A further £265 million has been spent on building a new road corridor in Pakistan, and £700 million on a road and power project at Lake Victoria in East Africa, the Government’s foreign aid spending watchdog has revealed.
“It is insane to be throwing such large sums of money at these overseas projects when our own road and rail network is creaking at the seams, crying out for investment,” Mrs Seymour said.
“When it comes to investment in transport infrastructure, we have got our priorities completely wrong. The only domestic transport project the Government seems bothered about right now is the white elephant HS2 project which we don’t need.

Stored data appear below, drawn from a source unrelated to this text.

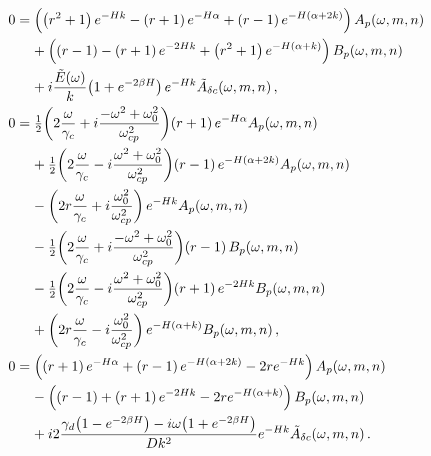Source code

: \documentclass[reqno]{amsart}
\numberwithin{equation}{section}
\numberwithin{figure}{section}
\begin{document}
\begin{align}
0
  &= \left(\left(r^{2}+1\right)e^{-\aHeight k}-\left(r+1\right)e^{-\aHeight\alpha}+\left(r-1\right)e^{-\aHeight\left(\alpha+2k\right)}\right)A_{p}\!\left(\omega,m,n\right) \nonumber \\
  &\phantom{=}\,\,+\left(\left(r-1\right)-\left(r+1\right)e^{-2\aHeight k}+\left(r^{2}+1\right)e^{-\aHeight\left(\alpha+k\right)}\right)B_{p}\!\left(\omega,m,n\right) \nonumber \\
  &\phantom{=}\,\,+i\frac{\tilde{E}\!\left(\omega\right)}{k}\!\left(1+e^{-2\beta \aHeight}\right)e^{-\aHeight k}\tilde{A}_{\delta\sBulkCo}\!\left(\omega,m,n\right), \label{eq:model-final-form} \\
0
  &= \tfrac{1}{2}\!\left(2\frac{\omega}{\gamma_{c}}+i\frac{-\omega^{2}+\omega_{0}^{2}}{\omega_{cp}^{2}}\right)\!\left(r+1\right)e^{-\aHeight\alpha}A_{p}\!\left(\omega,m,n\right) \nonumber \\
  &\phantom{=}\,\,+\tfrac{1}{2}\!\left(2\frac{\omega}{\gamma_{c}}-i\frac{\omega^{2}+\omega_{0}^{2}}{\omega_{cp}^{2}}\right)\!\left(r-1\right)e^{-\aHeight\left(\alpha+2k\right)}A_{p}\!\left(\omega,m,n\right) \nonumber \\
  &\phantom{=}\,\,-\left(2r\frac{\omega}{\gamma_{c}}+i\frac{\omega_{0}^{2}}{\omega_{cp}^{2}}\right)e^{-\aHeight k}A_{p}\!\left(\omega,m,n\right) \nonumber \\
  &\phantom{=}\,\,-\tfrac{1}{2}\!\left(2\frac{\omega}{\gamma_{c}}+i\frac{-\omega^{2}+\omega_{0}^{2}}{\omega_{cp}^{2}}\right)\!\left(r-1\right)B_{p}\!\left(\omega,m,n\right) \nonumber \\
  &\phantom{=}\,\,-\tfrac{1}{2}\!\left(2\frac{\omega}{\gamma_{c}}-i\frac{\omega^{2}+\omega_{0}^{2}}{\omega_{cp}^{2}}\right)\!\left(r+1\right)e^{-2\aHeight k}B_{p}\!\left(\omega,m,n\right) \nonumber \\
  &\phantom{=}\,\,+\left(2r\frac{\omega}{\gamma_{c}}-i\frac{\omega_{0}^{2}}{\omega_{cp}^{2}}\right)e^{-\aHeight\left(\alpha+k\right)}B_{p}\!\left(\omega,m,n\right), \nonumber \\
0
  &= \left(\left(r+1\right)e^{-\aHeight\alpha}+\left(r-1\right)e^{-\aHeight\left(\alpha+2k\right)}-2re^{-\aHeight k}\right)A_{p}\!\left(\omega,m,n\right) \nonumber \\
  &\phantom{=}\,\,-\left(\left(r-1\right)+\left(r+1\right)e^{-2\aHeight k}-2re^{-\aHeight\left(\alpha+k\right)}\right)B_{p}\!\left(\omega,m,n\right) \nonumber \\
  &\phantom{=}\,\,+i2\frac{\gamma_{d}\!\left(1-e^{-2\beta \aHeight}\right)-i\omega\!\left(1+e^{-2\beta \aHeight}\right)}{Dk^{2}}e^{-\aHeight k}\tilde{A}_{\delta\sBulkCo}\!\left(\omega,m,n\right). \nonumber
\end{align}
\end{document}
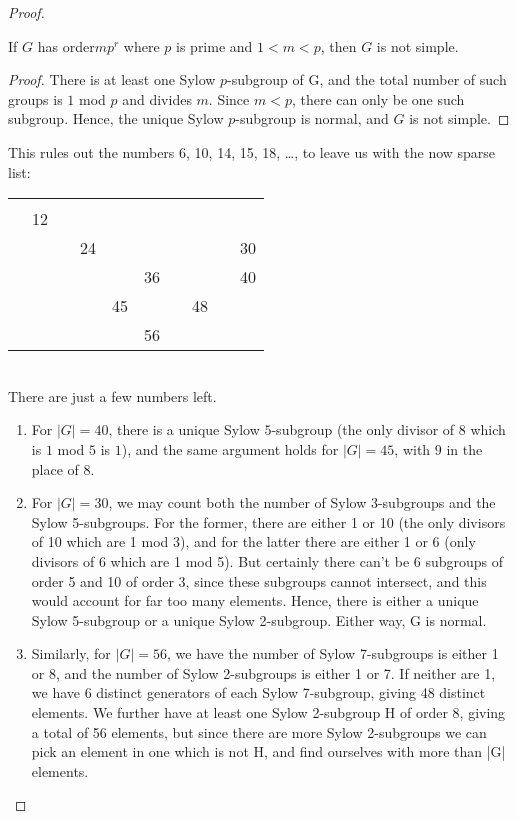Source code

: \begin{proof}
\begin{theorem}
    If $G$ has order$ mp^r$ where $p$ is prime and $1 < m < p$, then $G$ is not simple.
\end{theorem}


\begin{proof}
    There is at least one Sylow $p$-subgroup of G, and the total number of such groups is $1$ mod $p$ and divides $m$. Since $m < p$, there can only be one such subgroup. Hence, the unique Sylow $p$-subgroup is normal, and $G$ is not simple.
\end{proof}

This rules out the numbers 6, 10, 14, 15, 18, …, to leave us with the now sparse list:\\

\begin{tabular}{llllllllll}
    \toprule
      &   &   &   &   &   &   &   &   &  \\ 
     & 12 &  &  &  &  &  &  &  &  \\
     &  &  & 24 &  &  &  &  &  & 30 \\
     &  &  &  &  & 36 &  &  &  & 40 \\
     &  &  &  & 45 &  &  & 48 &  &  \\
     &  &  &  &  & 56 &  &  &  &    \\ \bottomrule
\end{tabular}\\

There are just a few numbers left.

\begin{enumerate}[<i>]
    \item For $|G| = 40$, there is a unique Sylow $5$-subgroup (the only divisor of 8 which is $1$ mod $5$ is $1$), and the same argument holds for $|G| = 45$, with $9$ in the place of $8$.
    \item For $|G| = 30$, we may count both the number of Sylow 3-subgroups and the Sylow 5-subgroups. For the former, there are either 1 or 10 (the only divisors of 10 which are 1 mod 3), and for the latter there are either 1 or 6 (only divisors of 6 which are 1 mod 5). But certainly there can’t be 6 subgroups of order 5 and 10 of order 3, since these subgroups cannot intersect, and this would account for far too many elements. Hence, there is either a unique Sylow 5-subgroup or a unique Sylow 2-subgroup. Either way, G is normal.
    \item Similarly, for $|G| = 56$, we have the number of Sylow 7-subgroups is either 1 or 8, and the number of Sylow 2-subgroups is either 1 or 7. If neither are 1, we have 6 distinct generators of each Sylow 7-subgroup, giving 48 distinct elements. We further have at least one Sylow 2-subgroup H of order 8, giving a total of 56 elements, but since there are more Sylow 2-subgroups we can pick an element in one which is not H, and find ourselves with more than |G| elements.
\end{enumerate}


\end{proof}
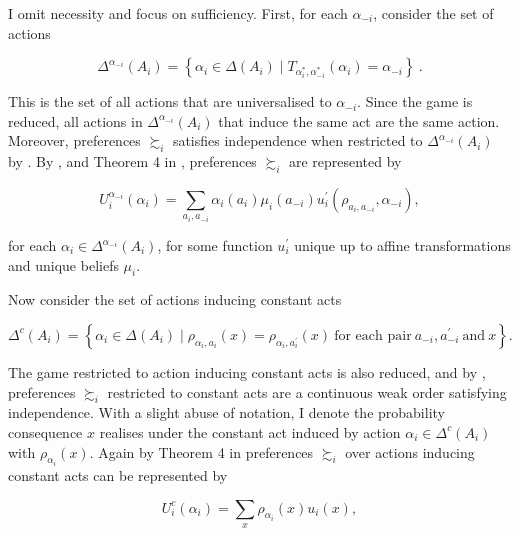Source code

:\begin{linproof}
	I omit necessity and focus on sufficiency. First, for each \( \alpha_{-i} \), consider the set of actions

	\[ \Delta^{\alpha_{-i}} \left(A_i \right) = \left\{ \alpha_i \in \Delta \left(A_i\right) \mid T_{\alpha^{*}_i, \alpha^{*}_{-i}} \left( \alpha_i \right) = \alpha_{-i} \right\} \: .\]

	This is the set of all actions that are universalised to \( \alpha_{-i} \). Since the game is reduced, all actions in \( \Delta^{\alpha_{-i}} \left(A_i \right) \) that induce the same act are the same action. Moreover, preferences \( \succsim_i \) satisfies independence when restricted to \( \Delta^{\alpha_{-i}} \left(A_i \right) \) by . By ,  and Theorem 4 in \cite{battigalliMixedExtensionsDecision2017}, preferences \( \succsim_i \) are represented by

	\begin{equation}\label{eq:univ}
		U^{\alpha_{-i}}_i \left( \alpha_i \right) = \sum_{a_i, a_{-i}} \alpha_i(a_i) \mu_{i}(a_{-i}) u^{\prime}_i(\rho_{a_i, a_{-i}}, \alpha_{-i}),
	\end{equation}

	for each \( \alpha_i \in \Delta^{\alpha_{-i}} \left(A_i \right) \), for some function \( u^{\prime}_i \) unique up to affine transformations and unique beliefs \( \mu_i \).

	Now consider the set of actions inducing constant acts

	\[ \Delta^{c} \left(A_i \right) = \left\{ \alpha_i \in \Delta \left(A_i\right) \mid \rho_{\alpha_i,a_{i}} (x) = \rho_{\alpha_i,a^{\prime}_{i}} (x) \: \text{for each pair} \: a_{-i},a_{-i}^{\prime} \: \text{and} \: x \right\}. \]

	The game restricted to action inducing constant acts is also reduced, and by , preferences \( \succsim_i \) restricted to constant acts are a continuous weak order satisfying independence. With a slight abuse of notation, I denote the probability consequence \( x \) realises under the constant act induced by action \( \alpha_i \in \Delta^{c} \left(A_i \right) \) with \( \rho_{\alpha_i} (x) \). Again by Theorem 4 in \cite{battigalliMixedExtensionsDecision2017} preferences \( \succsim_i \) over actions inducing constant acts can be represented by

	\begin{equation}\label{eq:const}
		U^c_i \left( \alpha_i \right) = \sum_{x} \rho_{\alpha_i}\left( x\right) u_i \left(x\right),
	\end{equation}


\end{linproof}
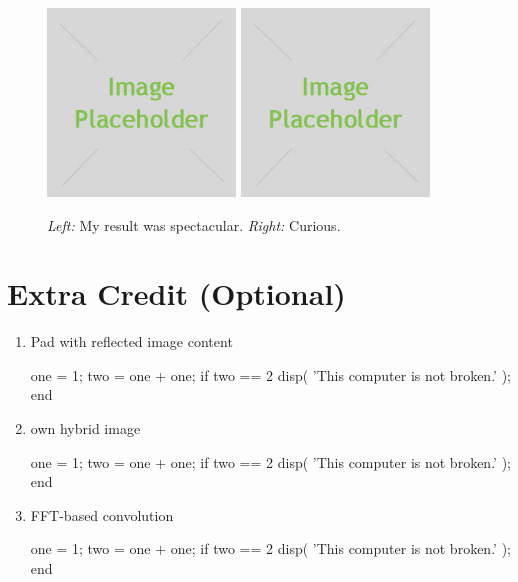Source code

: \begin{figure}[h]
    \centering
    \includegraphics[width=5cm]{placeholder.jpg}
    \includegraphics[width=5cm]{placeholder.jpg}
    \caption{\emph{Left:} My result was spectacular. \emph{Right:} Curious.}
    \label{fig:result1}
\end{figure}

\section*{Extra Credit (Optional)}
\begin{enumerate}
   
    \item Pad with reflected image content
        \begin{python}
        one = 1;
        two = one + one;
        if two == 2
            disp( 'This computer is not broken.' );
        end
        \end{python}
    
    \item own hybrid image
        \begin{python}
        one = 1;
        two = one + one;
        if two == 2
            disp( 'This computer is not broken.' );
        end
        \end{python} 

    \item FFT-based convolution
        \begin{python}
        one = 1;
        two = one + one;
        if two == 2
            disp( 'This computer is not broken.' );
        end
        \end{python} 
\end{enumerate}


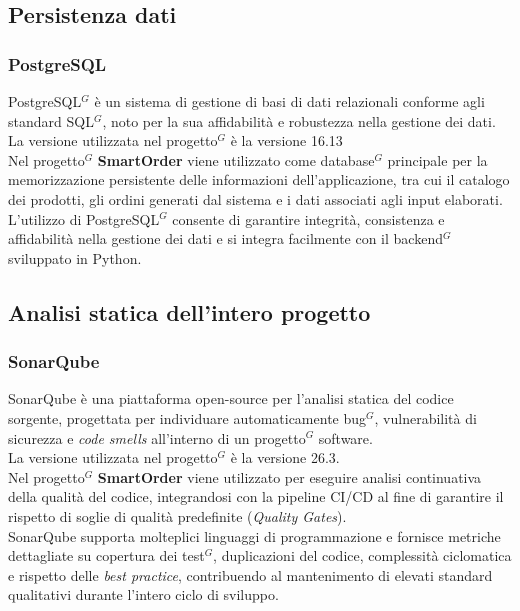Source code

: \subsection{Persistenza dati}

\subsubsection{PostgreSQL}

PostgreSQL$^G$ è un sistema di gestione di basi di dati relazionali conforme agli standard SQL$^G$, noto per la sua affidabilità e robustezza nella gestione dei dati.\\
La versione utilizzata nel progetto$^G$ è la versione 16.13 \\
Nel progetto$^G$ \textbf{SmartOrder} viene utilizzato come database$^G$ principale per la memorizzazione persistente delle informazioni dell'applicazione, tra cui il catalogo dei prodotti, gli ordini generati dal sistema e i dati associati agli input elaborati. L'utilizzo di PostgreSQL$^G$ consente di garantire integrità, consistenza e affidabilità nella gestione dei dati e si integra facilmente con il backend$^G$ sviluppato in Python.

\subsection{Analisi statica dell'intero progetto}

\subsubsection{SonarQube}
SonarQube è una piattaforma open-source per l'analisi statica del codice sorgente, progettata per individuare automaticamente bug$^G$, vulnerabilità di sicurezza e \textit{code smells} all'interno di un progetto$^G$ software.\\
La versione utilizzata nel progetto$^G$ è la versione 26.3.\\
Nel progetto$^G$ \textbf{SmartOrder} viene utilizzato per eseguire analisi continuativa della qualità del codice, integrandosi con la pipeline CI/CD al fine di garantire il rispetto di soglie di qualità predefinite (\textit{Quality Gates}). \\
SonarQube supporta molteplici linguaggi di programmazione e fornisce metriche dettagliate su copertura dei test$^G$, duplicazioni del codice, complessità ciclomatica e rispetto delle \textit{best practice}, contribuendo al mantenimento di elevati standard qualitativi durante l'intero ciclo di sviluppo.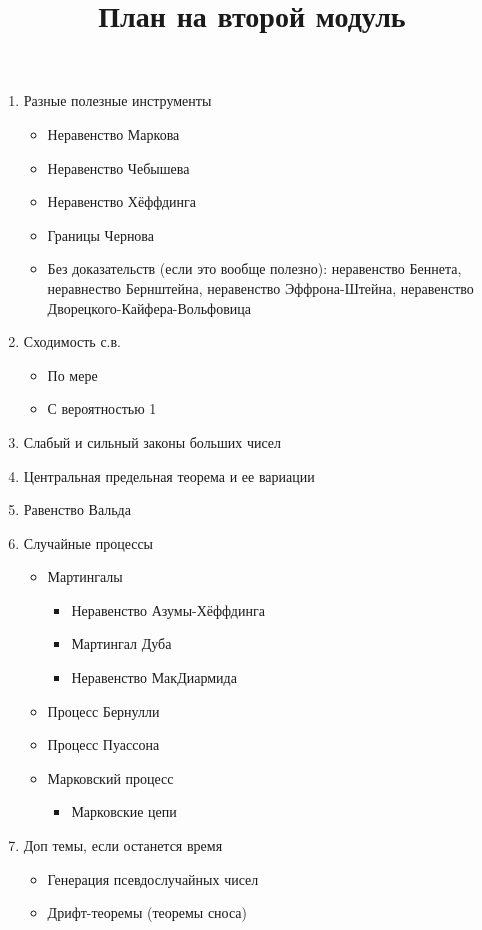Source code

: \documentclass[12pt]{article}
\title{План на второй модуль}
\begin{document}

\begin{enumerate}
  \item Разные полезные инструменты
  \begin{itemize}
    \item Неравенство Маркова
    \item Неравенство Чебышева
    \item Неравенство Хёффдинга
    \item Границы Чернова
    \item Без доказательств (если это вообще полезно): неравенство Беннета, неравнество Бернштейна, неравенство Эффрона-Штейна, неравенство Дворецкого-Кайфера-Вольфовица
  \end{itemize}
  \item Сходимость с.в.
  \begin{itemize}
    \item По мере
    \item С вероятностью 1
  \end{itemize}
  \item Слабый и сильный законы больших чисел
  \item Центральная предельная теорема и ее вариации
  \item Равенство Вальда
  \item Случайные процессы
  \begin{itemize}
    \item Мартингалы
    \begin{itemize}
      \item Неравенство Азумы-Хёффдинга
      \item Мартингал Дуба
      \item Неравенство МакДиармида
    \end{itemize}
    \item Процесс Бернулли
    \item Процесс Пуассона
    \item Марковский процесс
    \begin{itemize}
      \item Марковские цепи
    \end{itemize}
  \end{itemize}
  \item Доп темы, если останется время
  \begin{itemize}
    \item Генерация псевдослучайных чисел
    \item Дрифт-теоремы (теоремы сноса)
  \end{itemize}
\end{enumerate}
\end{document}
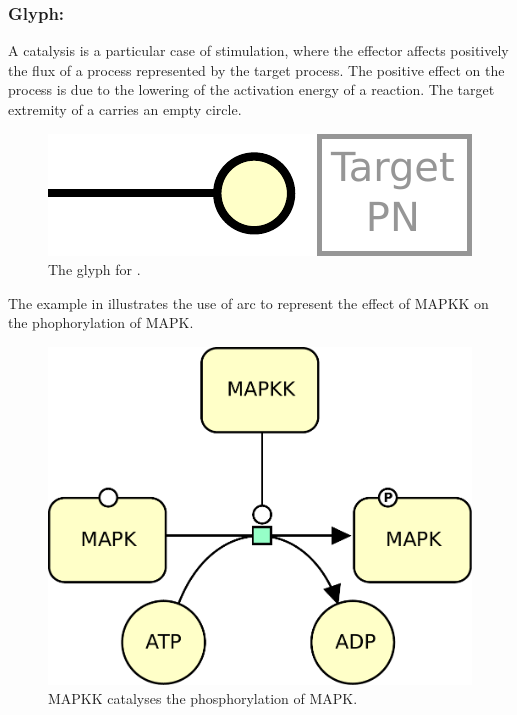 \subsubsection{Glyph: }\label{sec:catalysis}

A catalysis is a particular case of stimulation, where the effector affects
positively the flux of a process represented by the target process. The positive effect on the process is due to the lowering of the activation energy of a reaction. The target extremity of a  carries an empty circle.

\begin{figure}[htb]
  \centering
  \includegraphics[scale = 0.5]{le_images/catalysis}
  \caption{The \PD glyph for .}
  \label{fig:catalysis}
\end{figure}

The example in  illustrates the use of  arc to represent the effect of MAPKK on the phophorylation of MAPK.

\begin{figure}[htb]
  \centering
  \includegraphics[scale = 0.5]{le_images/catalysis-MAPK}
  \caption{MAPKK catalyses the phosphorylation of MAPK.}
  \label{fig:catalysis-MAPK}
\end{figure}


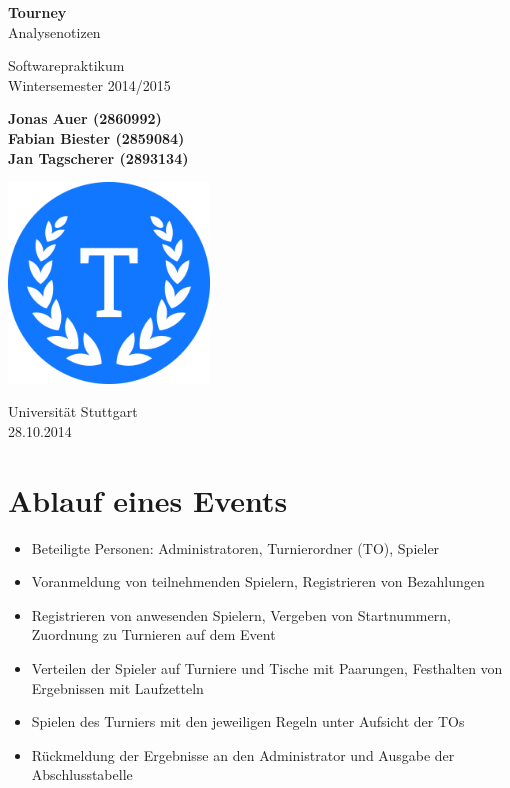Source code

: \documentclass[11pt]{article}
\begin{document}
\begin{titlepage}
	\begin{center}
		\vspace*{1cm}

		\Huge
		\textbf{Tourney}\\
		Analysenotizen

		\vspace{0.5cm}
		\LARGE
		Softwarepraktikum\\
		\Large
		Wintersemester 2014/2015

		\vspace{1.5cm}

		\large
		\textbf{Jonas Auer (2860992)\\
				 Fabian Biester (2859084)\\
				 Jan Tagscherer (2893134)}

		\vfill

		\includegraphics[width=0.4\textwidth]{../Logo.png}

		\vspace{1.5cm}

		\Large
		Universität Stuttgart\\
		28.10.2014
	\end{center}
\end{titlepage}

\newpage

\section{Ablauf eines Events}

\begin{itemize}
	\item Beteiligte Personen: Administratoren, Turnierordner (TO), Spieler
	\item Voranmeldung von teilnehmenden Spielern, Registrieren von Bezahlungen
	\item Registrieren von anwesenden Spielern, Vergeben von Startnummern, Zuordnung zu Turnieren auf dem Event
	\item Verteilen der Spieler auf Turniere und Tische mit Paarungen, Festhalten von Ergebnissen mit Laufzetteln
	\item Spielen des Turniers mit den jeweiligen Regeln unter Aufsicht der TOs
	\item Rückmeldung der Ergebnisse an den Administrator und Ausgabe der Abschlusstabelle
\end{itemize}
\end{document}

“Charity begins at home. We pay enough taxes to have the best roads in the world, but instead they are rapidly becoming the worst.
“Once all of our own roads are fixed and our deficit is gone, then maybe we can look at helping to repair and build roads around the world.
“Until then, this insane nonsense has to stop, and our incompetent Government needs to wake up and listen to the people – or stand aside and let someone else into power who will but the needs of the British people first.”
Mrs Seymour, who sits on the transport committee in the European Parliament, said the ‘hidden cost’ of the lack of investment in UK roads was already being passed to long-suffering drivers in spiralling car repair bills.
In the 12 months to the end of September, the RAC revealed that its patrols attended 14,220 breakdowns including incidents with distorted wheels, broken suspension springs and damaged shock absorbers – likely to have been caused by potholes.
The RAC’s Pothole Index, a long-term indicator of the state of our roads, now stands at 2.63 which means pothole damage is more than 2.5 times as likely to cause a breakdown than in 2006.
The estimated cost for local councils to repair roads in England and Wales is £14 billion in the next two years and the Asphalt Industry Alliance warns that one in five local roads is in a poor condition with the frequency of road resurfacing in decline.
Mrs Seymour said: “Our Government needs a big shake-up. They are spending vast sums of taxpayers’ money on trying to buy friends overseas while the hard-pressed British motorist is counting the cost of the terrible state of our roads.
“It beggars belief that our own motorists should being ruthlessly exploited in this way, and expected to put up with sub-standard domestic roads while their taxes bankroll investment on the other side of the world.”